Exercise aim: Without any pictures, output the records exactly as they are.

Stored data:

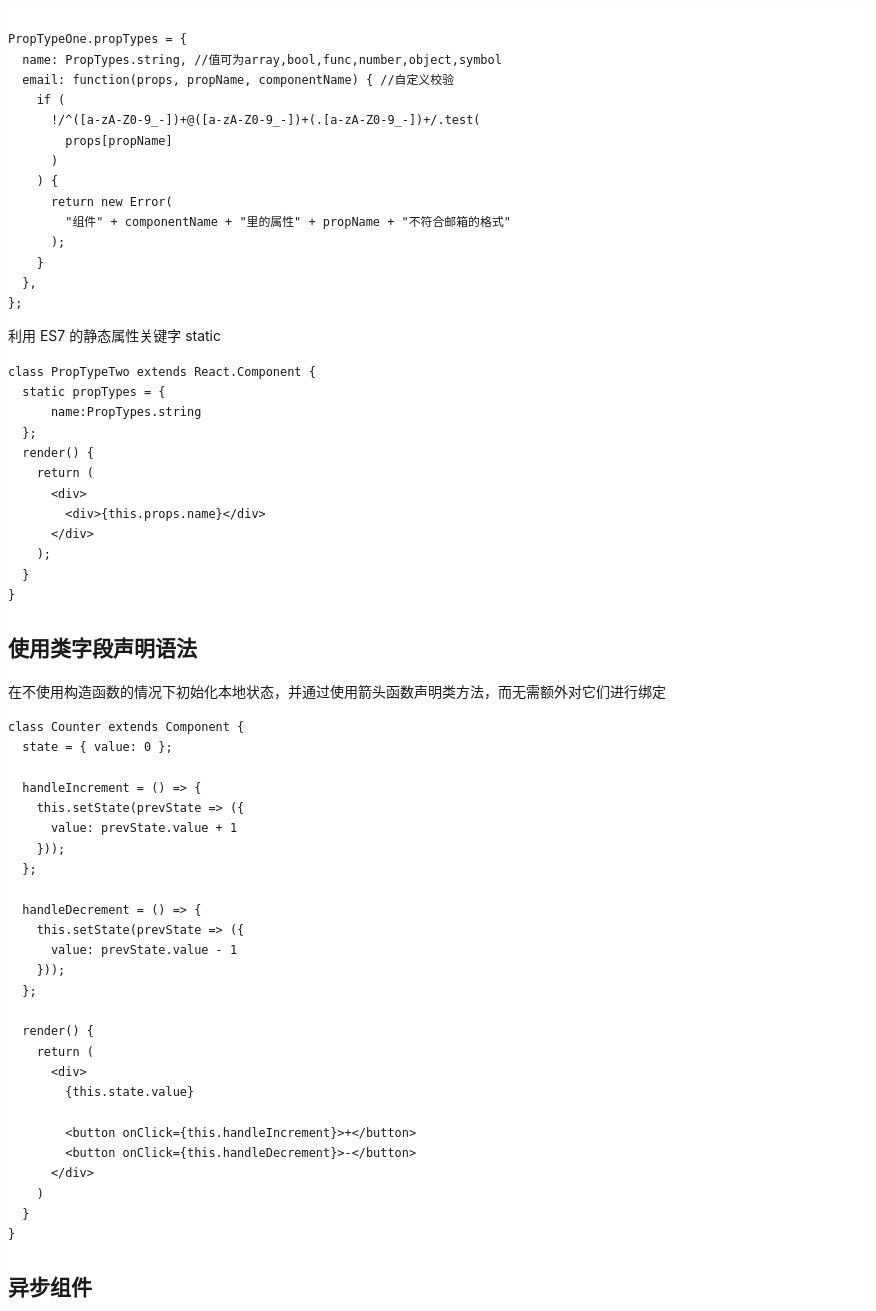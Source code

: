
 ``` 

PropTypeOne.propTypes = {
  name: PropTypes.string, //值可为array,bool,func,number,object,symbol
  email: function(props, propName, componentName) { //自定义校验
    if (
      !/^([a-zA-Z0-9_-])+@([a-zA-Z0-9_-])+(.[a-zA-Z0-9_-])+/.test(
        props[propName]
      )
    ) {
      return new Error(
        "组件" + componentName + "里的属性" + propName + "不符合邮箱的格式"
      );
    }
  },
};
```
利用 ES7 的静态属性关键字 static
``` 
class PropTypeTwo extends React.Component {
  static propTypes = {
      name:PropTypes.string
  };
  render() {
    return (
      <div>
        <div>{this.props.name}</div>
      </div>
    );
  }
}
```
## 使用类字段声明语法
在不使用构造函数的情况下初始化本地状态，并通过使用箭头函数声明类方法，而无需额外对它们进行绑定
``` 
class Counter extends Component {
  state = { value: 0 };

  handleIncrement = () => {
    this.setState(prevState => ({
      value: prevState.value + 1
    }));
  };

  handleDecrement = () => {
    this.setState(prevState => ({
      value: prevState.value - 1
    }));
  };

  render() {
    return (
      <div>
        {this.state.value}

        <button onClick={this.handleIncrement}>+</button>
        <button onClick={this.handleDecrement}>-</button>
      </div>
    )
  }
}
```
## 异步组件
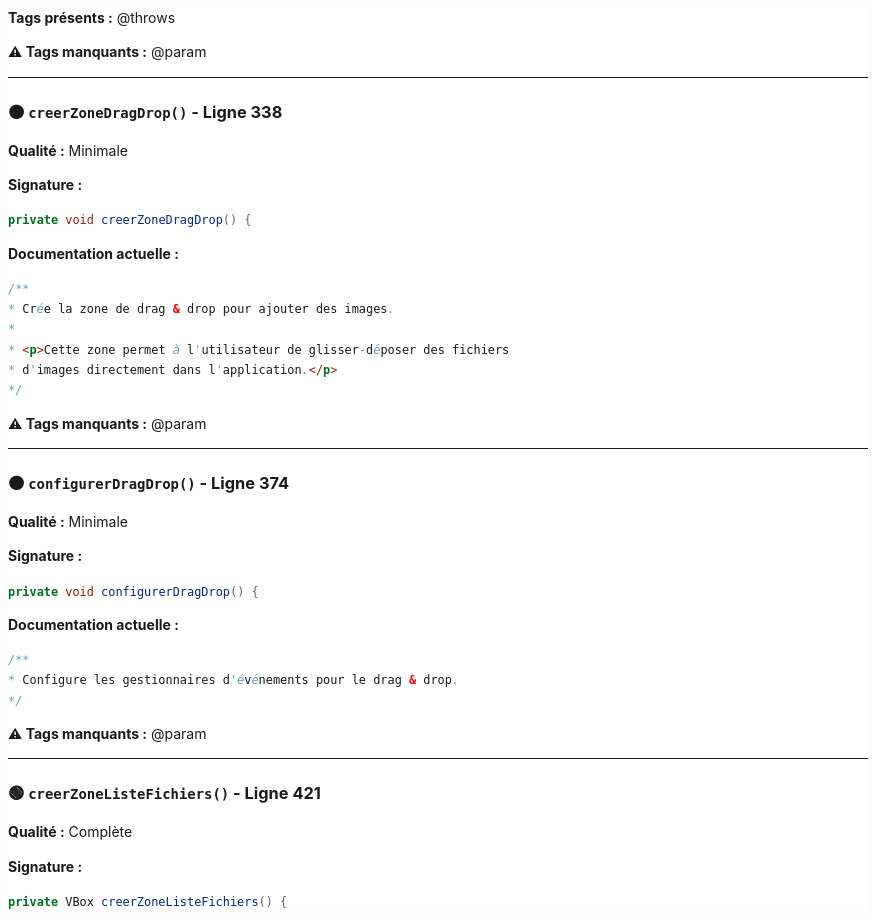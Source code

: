 **Tags présents :** @throws

**⚠️ Tags manquants :** @param

---

### 🟠 `creerZoneDragDrop()` - Ligne 338

**Qualité :** Minimale

**Signature :**
```java
private void creerZoneDragDrop() {
```

**Documentation actuelle :**
```java
/**
* Crée la zone de drag & drop pour ajouter des images.
*
* <p>Cette zone permet à l'utilisateur de glisser-déposer des fichiers
* d'images directement dans l'application.</p>
*/
```

**⚠️ Tags manquants :** @param

---

### 🟠 `configurerDragDrop()` - Ligne 374

**Qualité :** Minimale

**Signature :**
```java
private void configurerDragDrop() {
```

**Documentation actuelle :**
```java
/**
* Configure les gestionnaires d'événements pour le drag & drop.
*/
```

**⚠️ Tags manquants :** @param

---

### 🟢 `creerZoneListeFichiers()` - Ligne 421

**Qualité :** Complète

**Signature :**
```java
private VBox creerZoneListeFichiers() {
```
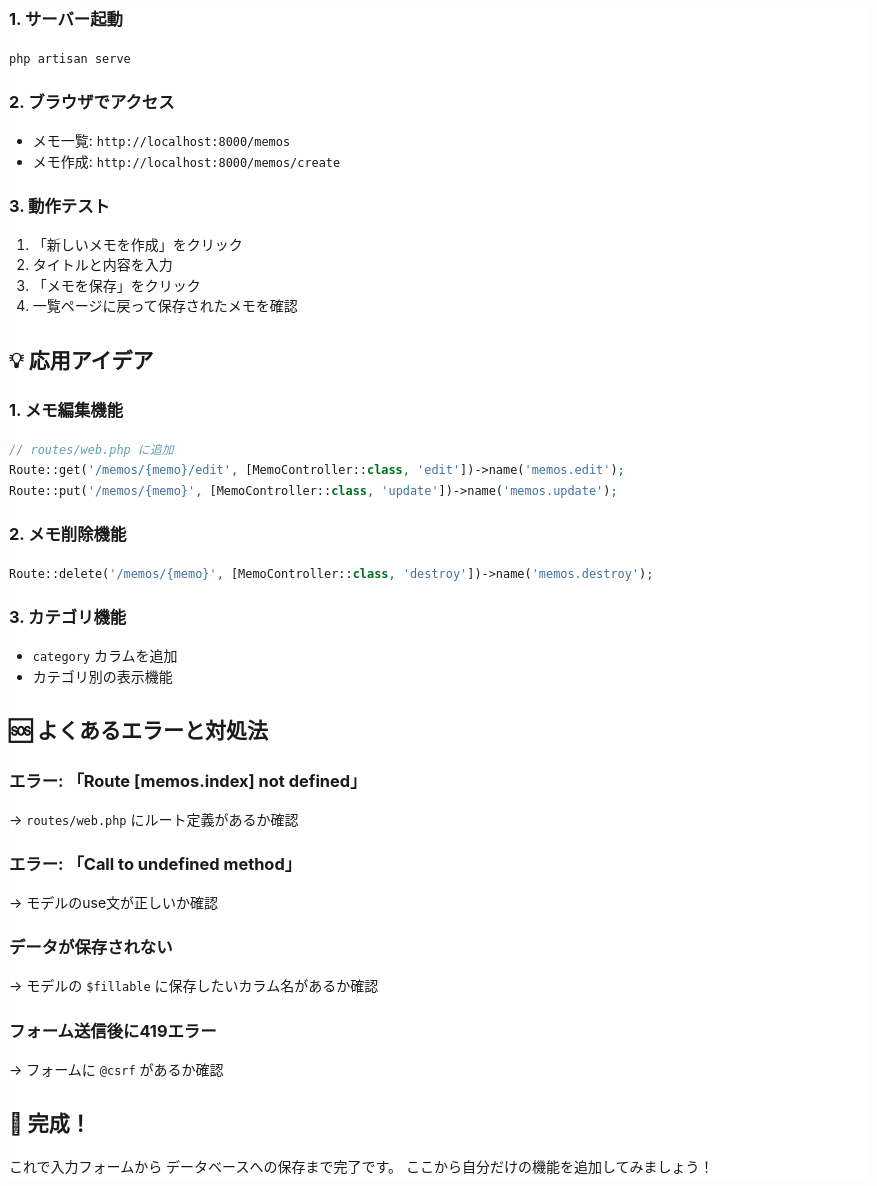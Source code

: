 ### 1. サーバー起動
```bash
php artisan serve
```

### 2. ブラウザでアクセス
- メモ一覧: `http://localhost:8000/memos`
- メモ作成: `http://localhost:8000/memos/create`

### 3. 動作テスト
1. 「新しいメモを作成」をクリック
2. タイトルと内容を入力
3. 「メモを保存」をクリック
4. 一覧ページに戻って保存されたメモを確認

## 💡 応用アイデア

### 1. メモ編集機能
```php
// routes/web.php に追加
Route::get('/memos/{memo}/edit', [MemoController::class, 'edit'])->name('memos.edit');
Route::put('/memos/{memo}', [MemoController::class, 'update'])->name('memos.update');
```

### 2. メモ削除機能
```php
Route::delete('/memos/{memo}', [MemoController::class, 'destroy'])->name('memos.destroy');
```

### 3. カテゴリ機能
- `category` カラムを追加
- カテゴリ別の表示機能

## 🆘 よくあるエラーと対処法

### エラー: 「Route [memos.index] not defined」
→ `routes/web.php` にルート定義があるか確認

### エラー: 「Call to undefined method」
→ モデルのuse文が正しいか確認

### データが保存されない
→ モデルの `$fillable` に保存したいカラム名があるか確認

### フォーム送信後に419エラー
→ フォームに `@csrf` があるか確認


## 🎉 完成！
これで入力フォームから データベースへの保存まで完了です。
ここから自分だけの機能を追加してみましょう！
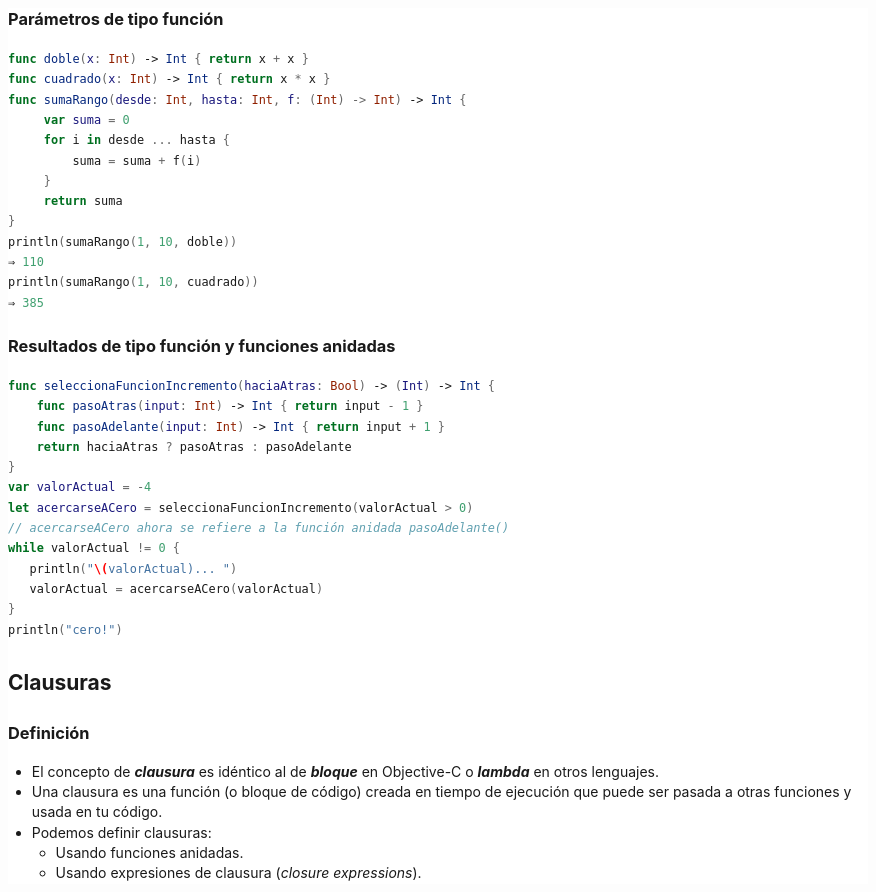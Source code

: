 ### Parámetros de tipo función

```swift
func doble(x: Int) -> Int { return x + x }
func cuadrado(x: Int) -> Int { return x * x }
func sumaRango(desde: Int, hasta: Int, f: (Int) -> Int) -> Int { 
     var suma = 0 
     for i in desde ... hasta { 
         suma = suma + f(i)
     } 
     return suma 
}
println(sumaRango(1, 10, doble))
⇒ 110
println(sumaRango(1, 10, cuadrado))
⇒ 385
```





### Resultados de tipo función y funciones anidadas

```swift
func seleccionaFuncionIncremento(haciaAtras: Bool) -> (Int) -> Int {
    func pasoAtras(input: Int) -> Int { return input - 1 }
    func pasoAdelante(input: Int) -> Int { return input + 1 }
    return haciaAtras ? pasoAtras : pasoAdelante
}
var valorActual = -4
let acercarseACero = seleccionaFuncionIncremento(valorActual > 0)
// acercarseACero ahora se refiere a la función anidada pasoAdelante()
while valorActual != 0 {
   println("\(valorActual)... ")
   valorActual = acercarseACero(valorActual)
}
println("cero!")
```





## Clausuras





### Definición

- El concepto de **_clausura_** es idéntico al de **_bloque_** en Objective-C o **_lambda_** en otros lenguajes.
- Una clausura es una función (o bloque de código) creada en tiempo de ejecución que puede ser pasada a otras funciones y usada en tu código.
- Podemos definir clausuras:
    - Usando funciones anidadas.
	- Usando expresiones de clausura (_closure expressions_).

Solution to the problem:
Source code

:
 ``` 

PropTypeOne.propTypes = {
  name: PropTypes.string, //值可为array,bool,func,number,object,symbol
  email: function(props, propName, componentName) { //自定义校验
    if (
      !/^([a-zA-Z0-9_-])+@([a-zA-Z0-9_-])+(.[a-zA-Z0-9_-])+/.test(
        props[propName]
      )
    ) {
      return new Error(
        "组件" + componentName + "里的属性" + propName + "不符合邮箱的格式"
      );
    }
  },
};
```
利用 ES7 的静态属性关键字 static
``` 
class PropTypeTwo extends React.Component {
  static propTypes = {
      name:PropTypes.string
  };
  render() {
    return (
      <div>
        <div>{this.props.name}</div>
      </div>
    );
  }
}
```
## 使用类字段声明语法
在不使用构造函数的情况下初始化本地状态，并通过使用箭头函数声明类方法，而无需额外对它们进行绑定
``` 
class Counter extends Component {
  state = { value: 0 };

  handleIncrement = () => {
    this.setState(prevState => ({
      value: prevState.value + 1
    }));
  };

  handleDecrement = () => {
    this.setState(prevState => ({
      value: prevState.value - 1
    }));
  };

  render() {
    return (
      <div>
        {this.state.value}

        <button onClick={this.handleIncrement}>+</button>
        <button onClick={this.handleDecrement}>-</button>
      </div>
    )
  }
}
```
## 异步组件
Source code

: **Tags présents :** @throws

**⚠️ Tags manquants :** @param

---

### 🟠 `creerZoneDragDrop()` - Ligne 338

**Qualité :** Minimale

**Signature :**
```java
private void creerZoneDragDrop() {
```

**Documentation actuelle :**
```java
/**
* Crée la zone de drag & drop pour ajouter des images.
*
* <p>Cette zone permet à l'utilisateur de glisser-déposer des fichiers
* d'images directement dans l'application.</p>
*/
```

**⚠️ Tags manquants :** @param

---

### 🟠 `configurerDragDrop()` - Ligne 374

**Qualité :** Minimale

**Signature :**
```java
private void configurerDragDrop() {
```

**Documentation actuelle :**
```java
/**
* Configure les gestionnaires d'événements pour le drag & drop.
*/
```

**⚠️ Tags manquants :** @param

---

### 🟢 `creerZoneListeFichiers()` - Ligne 421

**Qualité :** Complète

**Signature :**
```java
private VBox creerZoneListeFichiers() {
```
Source code

: ### 1. サーバー起動
```bash
php artisan serve
```

### 2. ブラウザでアクセス
- メモ一覧: `http://localhost:8000/memos`
- メモ作成: `http://localhost:8000/memos/create`

### 3. 動作テスト
1. 「新しいメモを作成」をクリック
2. タイトルと内容を入力
3. 「メモを保存」をクリック
4. 一覧ページに戻って保存されたメモを確認

## 💡 応用アイデア

### 1. メモ編集機能
```php
// routes/web.php に追加
Route::get('/memos/{memo}/edit', [MemoController::class, 'edit'])->name('memos.edit');
Route::put('/memos/{memo}', [MemoController::class, 'update'])->name('memos.update');
```

### 2. メモ削除機能
```php
Route::delete('/memos/{memo}', [MemoController::class, 'destroy'])->name('memos.destroy');
```

### 3. カテゴリ機能
- `category` カラムを追加
- カテゴリ別の表示機能

## 🆘 よくあるエラーと対処法

### エラー: 「Route [memos.index] not defined」
→ `routes/web.php` にルート定義があるか確認

### エラー: 「Call to undefined method」
→ モデルのuse文が正しいか確認

### データが保存されない
→ モデルの `$fillable` に保存したいカラム名があるか確認

### フォーム送信後に419エラー
→ フォームに `@csrf` があるか確認


## 🎉 完成！
これで入力フォームから データベースへの保存まで完了です。
ここから自分だけの機能を追加してみましょう！
Source code

: ### Parámetros de tipo función

```swift
func doble(x: Int) -> Int { return x + x }
func cuadrado(x: Int) -> Int { return x * x }
func sumaRango(desde: Int, hasta: Int, f: (Int) -> Int) -> Int { 
     var suma = 0 
     for i in desde ... hasta { 
         suma = suma + f(i)
     } 
     return suma 
}
println(sumaRango(1, 10, doble))
⇒ 110
println(sumaRango(1, 10, cuadrado))
⇒ 385
```





### Resultados de tipo función y funciones anidadas

```swift
func seleccionaFuncionIncremento(haciaAtras: Bool) -> (Int) -> Int {
    func pasoAtras(input: Int) -> Int { return input - 1 }
    func pasoAdelante(input: Int) -> Int { return input + 1 }
    return haciaAtras ? pasoAtras : pasoAdelante
}
var valorActual = -4
let acercarseACero = seleccionaFuncionIncremento(valorActual > 0)
// acercarseACero ahora se refiere a la función anidada pasoAdelante()
while valorActual != 0 {
   println("\(valorActual)... ")
   valorActual = acercarseACero(valorActual)
}
println("cero!")
```





## Clausuras





### Definición

- El concepto de **_clausura_** es idéntico al de **_bloque_** en Objective-C o **_lambda_** en otros lenguajes.
- Una clausura es una función (o bloque de código) creada en tiempo de ejecución que puede ser pasada a otras funciones y usada en tu código.
- Podemos definir clausuras:
    - Usando funciones anidadas.
	- Usando expresiones de clausura (_closure expressions_).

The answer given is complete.